Some people are drawn to old homes for their charm, quality construction, and rich histories.
History, however, is why some say they wouldn't dream of living in one particular house in the heart of New Orleans' French Quarter.
The 10,284-square-foot, eight-bedroom property is currently owned by Michael Whalen, an energy trader based in Houston, who listed it for sale on July 4 for $10.25 million, The Wall Street Journal reported last week.
Later that day, the Zillow listing said the property, wnown as the LaLaurie Mansion, was already "pending sale," which broker Patrick Knudsen confirmed to Business Insider. Its current status on Zillow is "active under contract."
At first glance, it's not hard to see why someone with cash to spare would be drawn to the mansion.
Its traditional antebellum exterior is lined with a wraparound Juliette balcony.
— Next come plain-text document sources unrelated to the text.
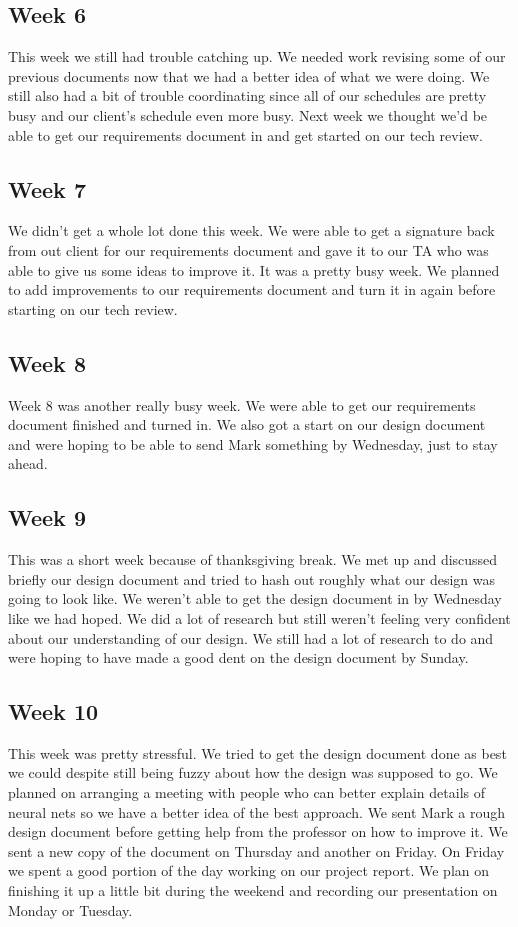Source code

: \documentclass[onecolumn, draftclsnofoot,10pt, compsoc]{IEEEtran}
\begin{document}
\subsection{Week 6}
This week we still had trouble catching up.
We needed work revising some of our previous documents now that we had a better idea of what we were doing.
We still also had a bit of trouble coordinating since all of our schedules are pretty busy and our client's schedule even more busy.
Next week we thought we'd be able to get our requirements document in and get started on our tech review.

\subsection{Week 7}
We didn't get a whole lot done this week.
We were able to get a signature back from out client for our requirements document and gave it to our TA who was able to give us some ideas to improve it.
It was a pretty busy week.
We planned to add improvements to our requirements document and turn it in again before starting on our tech review.

\subsection{Week 8}
Week 8 was another really busy week.
We were able to get our requirements document finished and turned in.
We also got a start on our design document and were hoping to be able to send Mark something by Wednesday, just to stay ahead.

\subsection{Week 9}
This was a short week because of thanksgiving break.
We met up and discussed briefly our design document and tried to hash out roughly what our design was going to look like.
We weren't able to get the design document in by Wednesday like we had hoped.
We did a lot of research but still weren't feeling very confident about our understanding of our design.
We still had a lot of research to do and were hoping to have made a good dent on the design document by Sunday.

\subsection{Week 10}
This week was pretty stressful.
We tried to get the design document done as best we could despite still being fuzzy about how the design was supposed to go.
We planned on arranging a meeting with people who can better explain details of neural nets so we have a better idea of the best approach.
We sent Mark a rough design document before getting help from the professor on how to improve it.
We sent a new copy of the document on Thursday and another on Friday.
On Friday we spent a good portion of the day working on our project report.
We plan on finishing it up a little bit during the weekend and recording our presentation on Monday or Tuesday.
\end{document}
But inside, the home is decidedly modern, featuring two sets of double parlors, a garage with space for two vehicles, a billiard room, and a wine cellar with enough space for 2,000 bottles. Per the listing, the main house also connects to "servant wings" with two independent apartments.
Before Whalen got his hands on the mansion, actor Nicolas Cage briefly owned it. After failing to pay $151,729 in property taxes, Cage lost it at an auction, local outlet NOLA.com reported. Regions Bank scooped up the mansion for $2.3 million at auction before selling it to Whalen a year later.
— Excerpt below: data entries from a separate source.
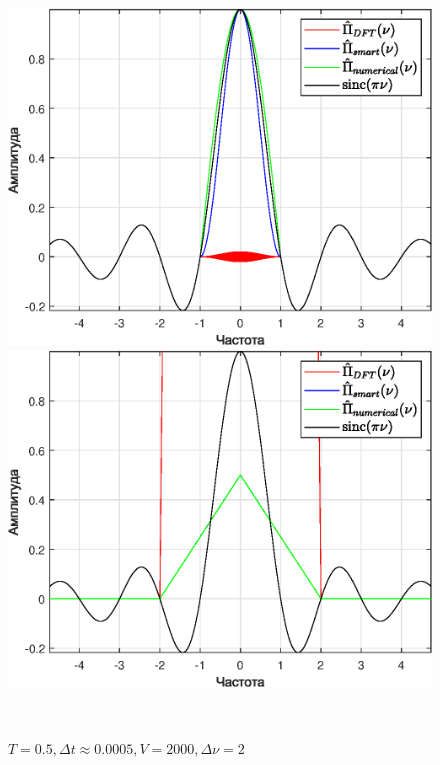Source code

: \documentclass[a4paper]{article}
\begin{document}
\begin{figure}[H]
    \begin{minipage}{0.5\textwidth}
        \centering \includegraphics[width=\textwidth]{graphs/3/T_5000_dt_0.50005_V_2_dv_0.0002/fourier_combined_all.eps}
        \caption{$T = 5000, \Delta t \approx 0.5, V = 2, \Delta \nu = 0.0002$}
    \end{minipage}\hfill
    \begin{minipage}{0.5\textwidth}
        \centering \includegraphics[width=\textwidth]{graphs/3/T_0.5_dt_0.0005005_V_2000_dv_2/fourier_combined_all.eps}
        \caption{$T = 0.5, \Delta t \approx 0.0005, V = 2000, \Delta \nu = 2$}
    \end{minipage}\\[1em]
\end{figure}\noindent\
\end{document}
Cage is known for many Hollywood flicks, including Disney's 2004 "National Treasure." However, his former home sits on land with a past that's anything but a national treasure.
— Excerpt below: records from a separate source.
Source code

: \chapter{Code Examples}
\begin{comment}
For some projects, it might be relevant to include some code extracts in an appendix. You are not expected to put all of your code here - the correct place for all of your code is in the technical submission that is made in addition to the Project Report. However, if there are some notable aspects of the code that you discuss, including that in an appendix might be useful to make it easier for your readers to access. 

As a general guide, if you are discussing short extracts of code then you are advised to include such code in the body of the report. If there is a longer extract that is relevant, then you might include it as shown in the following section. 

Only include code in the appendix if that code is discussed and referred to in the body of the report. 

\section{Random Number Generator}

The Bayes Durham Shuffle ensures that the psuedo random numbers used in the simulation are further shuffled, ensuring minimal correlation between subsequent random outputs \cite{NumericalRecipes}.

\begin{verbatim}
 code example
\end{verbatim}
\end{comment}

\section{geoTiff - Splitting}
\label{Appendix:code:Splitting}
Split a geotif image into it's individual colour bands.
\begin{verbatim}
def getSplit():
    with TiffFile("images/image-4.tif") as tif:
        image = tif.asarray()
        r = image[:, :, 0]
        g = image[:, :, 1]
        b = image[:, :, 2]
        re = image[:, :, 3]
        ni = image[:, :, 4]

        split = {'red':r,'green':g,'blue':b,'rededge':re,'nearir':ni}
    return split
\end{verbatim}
As the Journal reported, the home was built to replace the original LaLaurie Mansion, which burned down in 1834. The first house was named after socialite Delphine LaLaurie, who lived there with her third husband.
While the 1834 fire broke out, those who arrived at the scene made a grim discovery: Inside the mansion, the LaLauries had been torturing and starving enslaved people they kept locked up in chains.
The findings were so horrific that news even made its way across the pond, where British newspaper The Morning Post covered the incident. Upon entering, it reported, witnesses were reportedly met with the "most appalling spectacle," with the people trapped inside tied up by the neck and "horribly mutilated."
While the house survived the flames, it was consequently ransacked and destroyed by outraged locals, costing the LaLauries an estimated $40,000, the equivalent of around $1.4 million today, according to an inflation calculator from Official Data, a site that gathers and analyzes government data.
According to New Orleans Historical, an online project run by the University of New Orleans, the house was rebuilt in 1834 and briefly used as a high school and apartments before becoming a single-family residence once more.
Whalen, the current owner, kept the home private, but its dark history has made it a fixture of many of New Orleans' spooky ghost tours.
While Whalen told the Journal that the grim and ghostly lore surrounding the house didn't "scare" him, it certainly has put off a number of people who learned about the house via the Zillow Gone Wild Instagram account.
"This place needs an exorcism," one user wrote, while another quipped that they couldn't be paid $10 million to live there.
"If I were a billionaire," another commented, "I would buy it and demolish it."